**Directions**
Go over the listing below line by line, and return each one holding the string "original".

**Records shown**
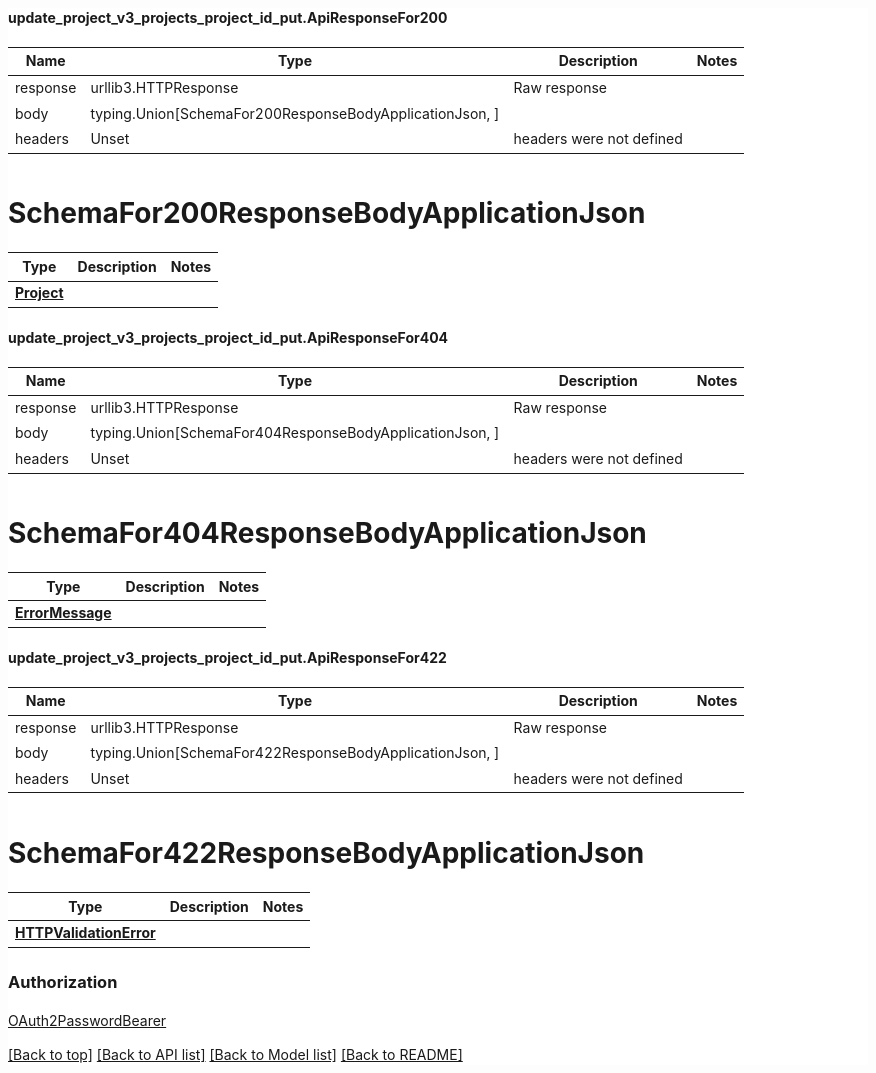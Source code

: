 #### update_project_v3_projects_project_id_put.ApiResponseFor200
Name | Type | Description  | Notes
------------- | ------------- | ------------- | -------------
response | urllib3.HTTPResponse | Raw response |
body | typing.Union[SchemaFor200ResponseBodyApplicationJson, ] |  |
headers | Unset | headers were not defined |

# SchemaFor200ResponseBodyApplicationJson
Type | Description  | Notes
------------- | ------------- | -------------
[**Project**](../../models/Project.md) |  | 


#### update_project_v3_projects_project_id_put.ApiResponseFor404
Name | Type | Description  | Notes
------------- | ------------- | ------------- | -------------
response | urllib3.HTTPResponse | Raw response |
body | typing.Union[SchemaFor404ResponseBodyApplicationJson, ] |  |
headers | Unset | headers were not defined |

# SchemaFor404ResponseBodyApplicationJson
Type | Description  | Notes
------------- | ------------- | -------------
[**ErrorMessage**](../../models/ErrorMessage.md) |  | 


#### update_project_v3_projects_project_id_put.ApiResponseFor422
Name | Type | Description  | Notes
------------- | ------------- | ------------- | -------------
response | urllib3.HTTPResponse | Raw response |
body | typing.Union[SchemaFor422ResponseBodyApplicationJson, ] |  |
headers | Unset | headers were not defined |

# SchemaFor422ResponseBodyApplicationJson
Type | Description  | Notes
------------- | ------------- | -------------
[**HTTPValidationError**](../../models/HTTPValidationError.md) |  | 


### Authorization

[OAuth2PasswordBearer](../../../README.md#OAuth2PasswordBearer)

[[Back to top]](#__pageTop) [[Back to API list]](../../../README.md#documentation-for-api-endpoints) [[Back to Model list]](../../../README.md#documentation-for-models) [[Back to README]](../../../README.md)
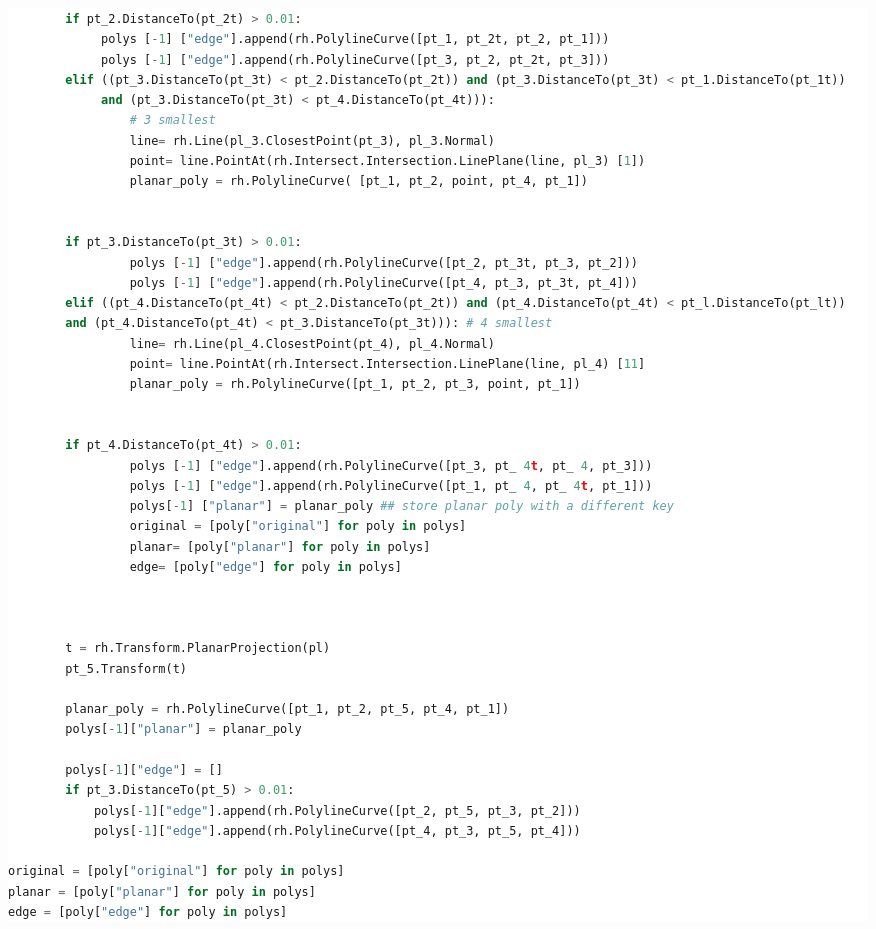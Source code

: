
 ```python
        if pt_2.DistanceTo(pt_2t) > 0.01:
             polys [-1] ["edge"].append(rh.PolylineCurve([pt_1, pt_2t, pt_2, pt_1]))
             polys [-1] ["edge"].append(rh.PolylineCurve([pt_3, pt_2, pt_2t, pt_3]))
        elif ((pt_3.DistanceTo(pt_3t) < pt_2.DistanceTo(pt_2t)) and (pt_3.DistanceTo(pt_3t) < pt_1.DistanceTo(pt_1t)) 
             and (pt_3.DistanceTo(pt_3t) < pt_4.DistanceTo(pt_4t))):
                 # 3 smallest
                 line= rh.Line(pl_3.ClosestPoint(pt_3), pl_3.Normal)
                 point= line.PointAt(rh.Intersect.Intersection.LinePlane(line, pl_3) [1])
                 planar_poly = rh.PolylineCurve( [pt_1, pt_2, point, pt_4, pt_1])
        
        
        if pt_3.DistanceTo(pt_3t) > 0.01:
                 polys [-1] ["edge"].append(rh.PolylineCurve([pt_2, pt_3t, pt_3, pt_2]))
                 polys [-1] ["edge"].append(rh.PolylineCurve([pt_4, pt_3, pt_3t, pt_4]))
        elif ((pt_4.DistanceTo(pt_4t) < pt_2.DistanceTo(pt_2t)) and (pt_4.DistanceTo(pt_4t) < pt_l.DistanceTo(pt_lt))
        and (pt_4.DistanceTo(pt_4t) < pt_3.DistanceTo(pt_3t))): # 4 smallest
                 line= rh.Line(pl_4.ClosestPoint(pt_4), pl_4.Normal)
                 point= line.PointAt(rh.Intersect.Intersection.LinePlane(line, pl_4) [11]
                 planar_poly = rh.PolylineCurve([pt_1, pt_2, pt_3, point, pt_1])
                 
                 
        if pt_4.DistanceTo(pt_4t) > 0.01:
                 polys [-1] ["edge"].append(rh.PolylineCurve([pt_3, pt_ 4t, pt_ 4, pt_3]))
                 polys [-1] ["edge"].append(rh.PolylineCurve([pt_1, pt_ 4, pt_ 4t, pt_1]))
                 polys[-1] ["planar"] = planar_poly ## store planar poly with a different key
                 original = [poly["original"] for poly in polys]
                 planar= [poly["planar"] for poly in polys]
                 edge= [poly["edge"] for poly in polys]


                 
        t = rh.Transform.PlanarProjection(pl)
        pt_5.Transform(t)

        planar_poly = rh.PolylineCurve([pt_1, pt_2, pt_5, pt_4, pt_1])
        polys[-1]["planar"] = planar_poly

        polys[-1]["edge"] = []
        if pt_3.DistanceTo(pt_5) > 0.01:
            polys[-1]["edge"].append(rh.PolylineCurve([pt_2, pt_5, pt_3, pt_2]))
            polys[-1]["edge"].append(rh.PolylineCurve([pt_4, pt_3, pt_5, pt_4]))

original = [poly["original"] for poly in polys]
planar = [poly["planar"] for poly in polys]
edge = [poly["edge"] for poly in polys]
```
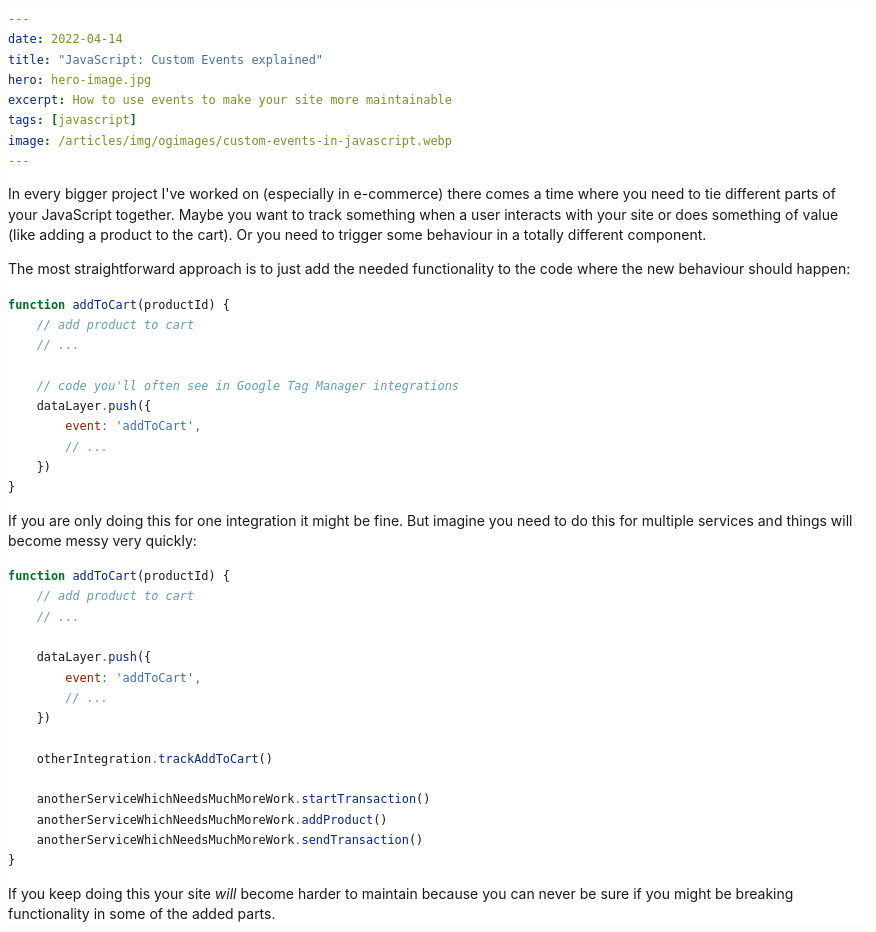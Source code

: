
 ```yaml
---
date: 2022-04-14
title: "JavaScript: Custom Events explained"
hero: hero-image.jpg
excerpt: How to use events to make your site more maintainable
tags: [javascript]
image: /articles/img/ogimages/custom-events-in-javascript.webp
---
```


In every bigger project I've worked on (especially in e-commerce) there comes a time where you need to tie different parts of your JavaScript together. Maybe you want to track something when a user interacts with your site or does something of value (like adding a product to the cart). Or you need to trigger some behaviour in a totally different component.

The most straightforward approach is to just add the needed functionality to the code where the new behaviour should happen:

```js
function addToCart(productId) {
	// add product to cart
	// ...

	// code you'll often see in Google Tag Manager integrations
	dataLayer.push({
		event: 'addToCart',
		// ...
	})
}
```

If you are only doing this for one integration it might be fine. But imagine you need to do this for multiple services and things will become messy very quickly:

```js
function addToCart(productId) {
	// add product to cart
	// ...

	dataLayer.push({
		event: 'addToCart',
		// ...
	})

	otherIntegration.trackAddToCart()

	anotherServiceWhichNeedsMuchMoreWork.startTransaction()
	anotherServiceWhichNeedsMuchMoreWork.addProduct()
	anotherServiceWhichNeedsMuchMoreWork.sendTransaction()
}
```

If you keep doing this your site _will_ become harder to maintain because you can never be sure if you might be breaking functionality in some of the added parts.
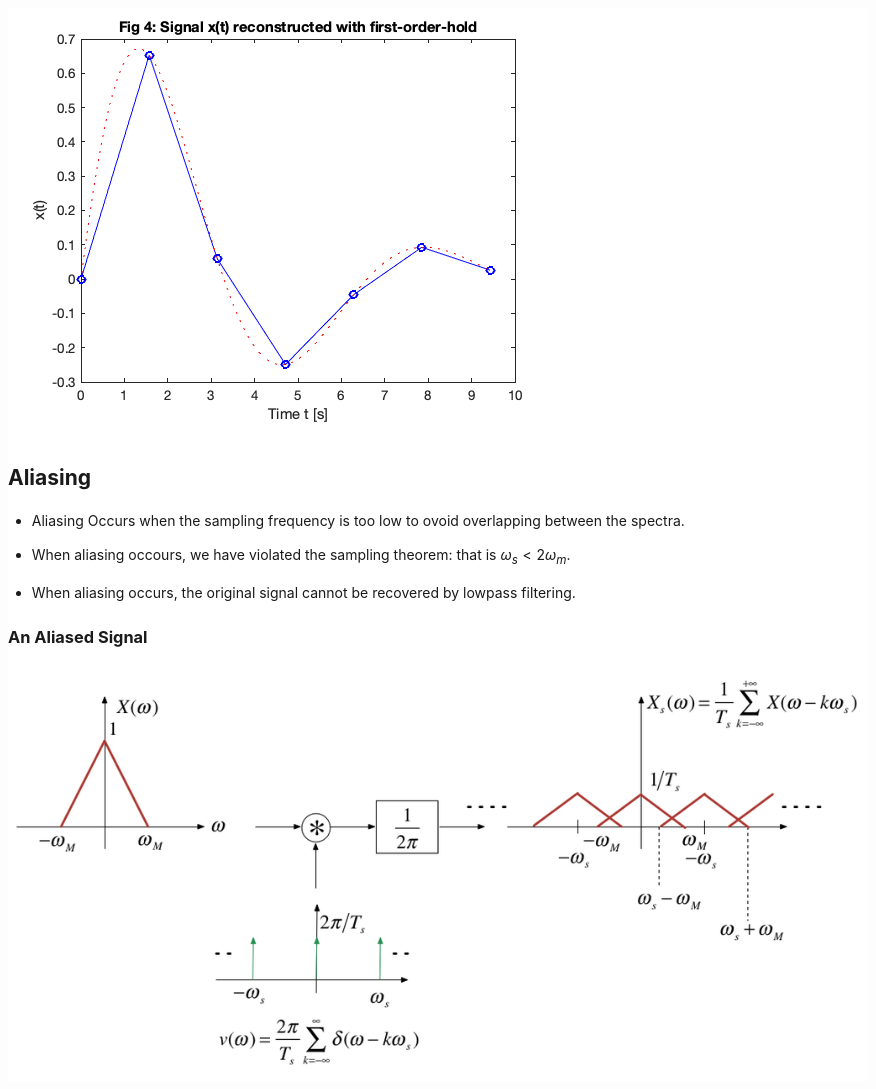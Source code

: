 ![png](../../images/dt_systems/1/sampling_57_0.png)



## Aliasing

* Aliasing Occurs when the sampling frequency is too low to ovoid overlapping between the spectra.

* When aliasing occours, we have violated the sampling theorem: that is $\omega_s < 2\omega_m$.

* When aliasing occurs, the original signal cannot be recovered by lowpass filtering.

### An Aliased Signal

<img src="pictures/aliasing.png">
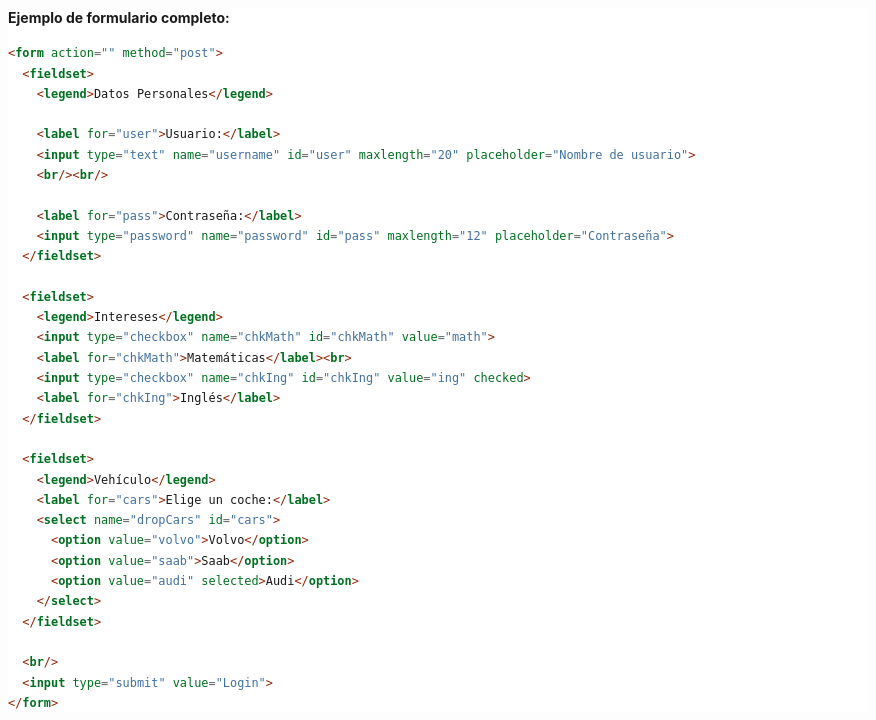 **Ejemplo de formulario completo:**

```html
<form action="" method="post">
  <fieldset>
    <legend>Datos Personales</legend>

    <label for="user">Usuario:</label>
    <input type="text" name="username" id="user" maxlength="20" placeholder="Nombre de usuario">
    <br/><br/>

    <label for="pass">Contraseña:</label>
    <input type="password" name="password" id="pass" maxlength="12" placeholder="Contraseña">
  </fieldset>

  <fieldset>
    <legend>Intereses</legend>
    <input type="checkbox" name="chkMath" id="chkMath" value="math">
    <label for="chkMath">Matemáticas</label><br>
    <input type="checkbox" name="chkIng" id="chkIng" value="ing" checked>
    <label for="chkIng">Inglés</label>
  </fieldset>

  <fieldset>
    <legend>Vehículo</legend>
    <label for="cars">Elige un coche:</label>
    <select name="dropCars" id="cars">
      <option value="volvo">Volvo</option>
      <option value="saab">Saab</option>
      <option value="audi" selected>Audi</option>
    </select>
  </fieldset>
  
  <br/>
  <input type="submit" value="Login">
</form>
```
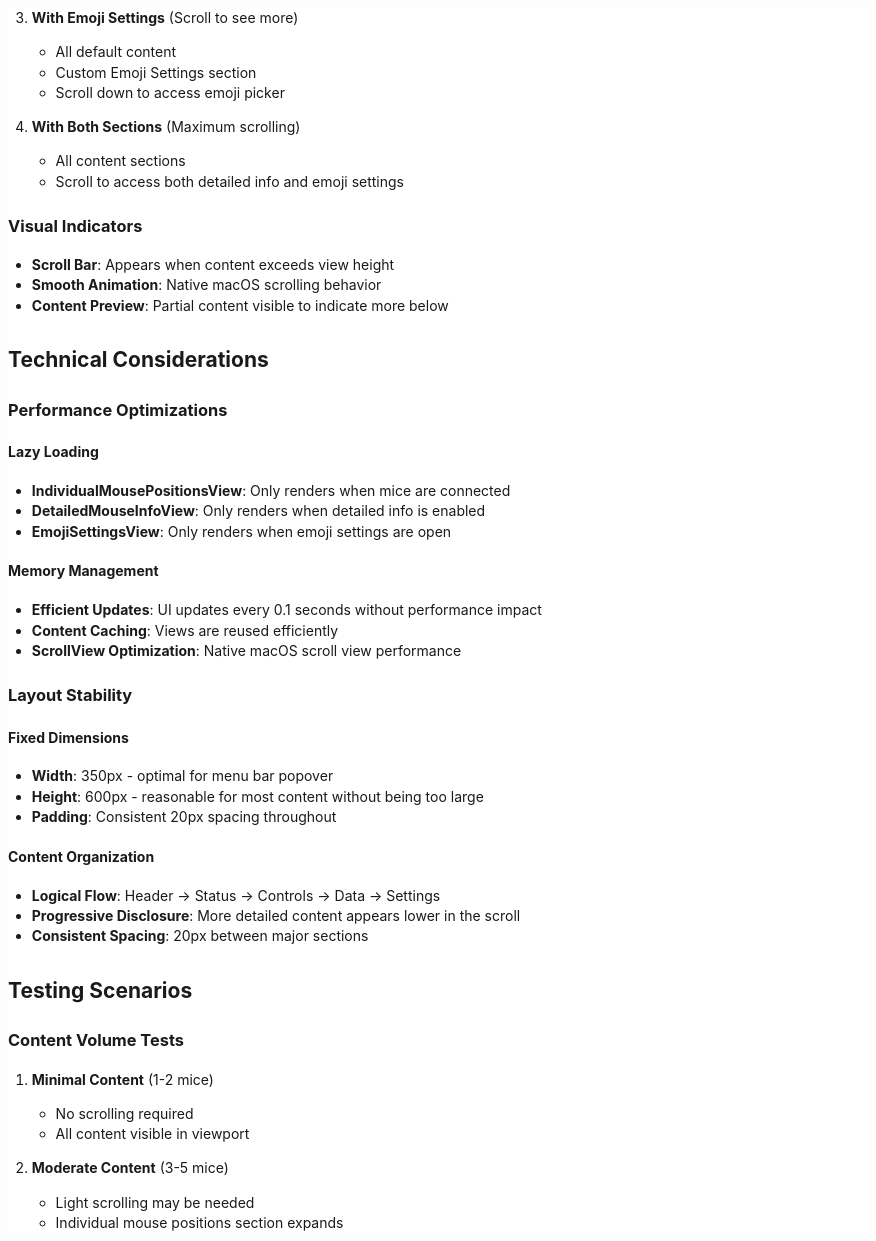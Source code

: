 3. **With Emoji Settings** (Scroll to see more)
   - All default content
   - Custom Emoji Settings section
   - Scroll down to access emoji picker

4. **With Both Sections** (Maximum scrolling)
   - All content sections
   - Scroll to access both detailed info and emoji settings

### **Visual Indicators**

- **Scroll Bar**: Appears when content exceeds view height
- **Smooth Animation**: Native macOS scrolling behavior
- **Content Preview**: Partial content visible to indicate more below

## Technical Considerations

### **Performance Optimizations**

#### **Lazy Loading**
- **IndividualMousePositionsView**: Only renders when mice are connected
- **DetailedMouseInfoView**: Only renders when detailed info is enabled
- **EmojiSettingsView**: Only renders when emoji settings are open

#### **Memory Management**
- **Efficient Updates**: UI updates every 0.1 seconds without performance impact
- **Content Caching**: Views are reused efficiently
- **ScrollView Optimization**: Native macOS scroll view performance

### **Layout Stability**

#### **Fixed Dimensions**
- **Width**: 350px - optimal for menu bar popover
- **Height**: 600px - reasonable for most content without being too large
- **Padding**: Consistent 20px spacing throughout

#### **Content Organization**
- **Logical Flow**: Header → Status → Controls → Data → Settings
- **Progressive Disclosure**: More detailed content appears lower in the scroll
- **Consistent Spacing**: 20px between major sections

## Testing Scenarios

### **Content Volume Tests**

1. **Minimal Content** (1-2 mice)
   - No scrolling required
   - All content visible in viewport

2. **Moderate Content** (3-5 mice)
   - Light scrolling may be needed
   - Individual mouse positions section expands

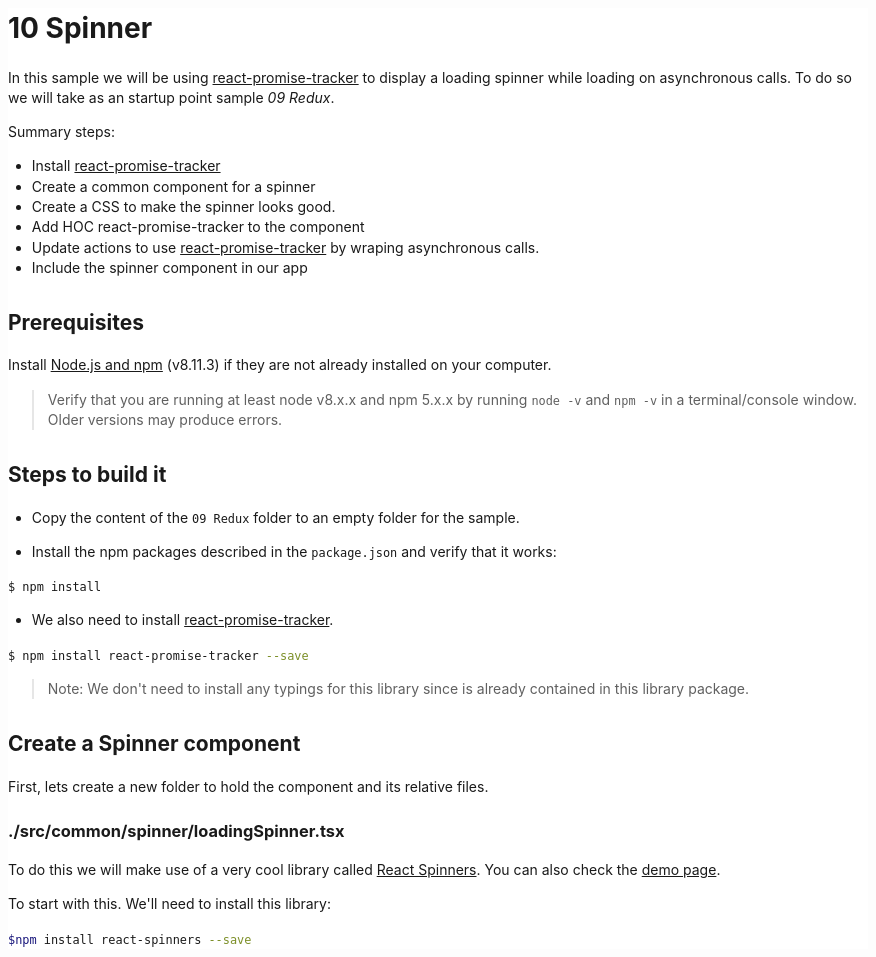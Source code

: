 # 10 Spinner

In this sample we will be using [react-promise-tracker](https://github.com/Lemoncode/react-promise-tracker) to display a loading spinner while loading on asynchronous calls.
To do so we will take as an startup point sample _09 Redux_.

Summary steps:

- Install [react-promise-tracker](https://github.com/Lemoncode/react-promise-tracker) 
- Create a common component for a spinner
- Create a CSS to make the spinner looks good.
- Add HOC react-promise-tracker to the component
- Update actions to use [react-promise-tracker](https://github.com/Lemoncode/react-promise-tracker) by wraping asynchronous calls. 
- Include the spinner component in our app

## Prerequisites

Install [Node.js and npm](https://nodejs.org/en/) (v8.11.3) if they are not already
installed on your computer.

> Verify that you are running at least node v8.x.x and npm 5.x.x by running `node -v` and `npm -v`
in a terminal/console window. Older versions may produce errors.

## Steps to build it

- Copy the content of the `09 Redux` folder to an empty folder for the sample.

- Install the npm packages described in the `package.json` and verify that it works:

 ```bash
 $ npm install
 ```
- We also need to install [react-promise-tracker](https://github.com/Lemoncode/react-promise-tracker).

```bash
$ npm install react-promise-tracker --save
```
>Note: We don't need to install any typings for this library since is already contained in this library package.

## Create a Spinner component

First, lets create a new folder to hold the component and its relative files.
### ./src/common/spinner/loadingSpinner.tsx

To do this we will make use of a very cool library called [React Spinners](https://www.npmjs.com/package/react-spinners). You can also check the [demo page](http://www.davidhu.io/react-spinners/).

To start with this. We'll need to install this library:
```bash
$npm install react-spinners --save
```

**Response for this exercise**
                 original = [poly["original"] for poly in polys]
original = [poly["original"] for poly in polys]
* When aliasing occurs, the original signal cannot be recovered by lowpass filtering.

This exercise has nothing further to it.